The Omnibus  Regulation requires heavy-duty engine and vehicle manufacturers to comply with the new standards on  January 1, 2024, providing manufacturers only two years of lead time. In recognition of California’s unique  air quality issues, the federal Clean Air Act allows California to establish its own unique standards and not  be subject to the Act’s preemption provisions, provided California meets certain requirements – including  providing heavy-duty on-highway engine and vehicle manufacturers four full model years of lead time.  

“Truck and engine manufacturers are proud that today’s modern  engines reduce harmful emissions to near zero levels, and we are committed to building still cleaner  products – but CARB must provide manufacturers the minimum four years of lead time mandated by  Congress. We acknowledge that the Clean Air Act gives CARB the authority to establish California specific emissions standards and regulations; however, in doing so, CARB must follow Congress’s requirements. This lawsuit is simply to ensure that CARB follows all of the prescribed rules – one of which  is intended to maximize the likelihood of the smooth and successful implementation of new emission  standards,” EMA President Jed R. Mandel said.

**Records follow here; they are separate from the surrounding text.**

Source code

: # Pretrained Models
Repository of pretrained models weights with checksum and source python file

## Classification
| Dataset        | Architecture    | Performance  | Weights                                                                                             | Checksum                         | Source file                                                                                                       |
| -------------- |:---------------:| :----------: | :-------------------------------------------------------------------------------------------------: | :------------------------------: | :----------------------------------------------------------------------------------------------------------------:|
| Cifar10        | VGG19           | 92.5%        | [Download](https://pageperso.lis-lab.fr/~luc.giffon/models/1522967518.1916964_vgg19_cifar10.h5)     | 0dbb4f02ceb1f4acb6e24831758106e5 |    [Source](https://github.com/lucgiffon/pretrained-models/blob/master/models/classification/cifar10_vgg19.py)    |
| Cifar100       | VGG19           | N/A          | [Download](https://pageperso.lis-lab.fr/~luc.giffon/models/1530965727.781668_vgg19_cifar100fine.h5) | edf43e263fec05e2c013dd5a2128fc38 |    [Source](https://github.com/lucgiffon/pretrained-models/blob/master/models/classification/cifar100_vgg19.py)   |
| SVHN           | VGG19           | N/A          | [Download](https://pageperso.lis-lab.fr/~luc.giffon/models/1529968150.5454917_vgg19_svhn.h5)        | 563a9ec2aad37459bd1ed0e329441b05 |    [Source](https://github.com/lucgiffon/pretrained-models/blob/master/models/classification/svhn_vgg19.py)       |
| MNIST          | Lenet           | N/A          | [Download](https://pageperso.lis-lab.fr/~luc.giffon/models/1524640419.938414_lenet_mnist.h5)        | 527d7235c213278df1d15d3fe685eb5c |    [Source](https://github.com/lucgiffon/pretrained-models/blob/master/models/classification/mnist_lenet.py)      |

“We urge the U.S. District Court for the Central District of California  to reaffirm the minimum four-year lead time requirement. We hope this matter will be resolved quickly so  that manufacturers have the lead time and regulatory certainty needed to develop and build the products our  customers – and our economy – depend on.” 

When enacting the Clean Air Act, the U.S. Congress recognized that heavy-duty on-highway engine and vehicle manufacturers needed time to develop and produce products to meet stringent new emissions standards.  The highly diversified and low-volume commercial engine and vehicle manufacturing industry must design  multiple new engine and exhaust aftertreatment technologies, conduct extensive testing to ensure long-term  durability, integrate the new systems into extensive distinct vehicle chassis, and assure customers that the  new products will meet their needs through real-world demonstrations. The U.S. Congress set four full model years as the minimum amount of time manufacturers needed to complete  the product design and development process In 1986, the U.S. Court of Appeals for the District of  Columbia Circuit reaffirmed Congress’ intent.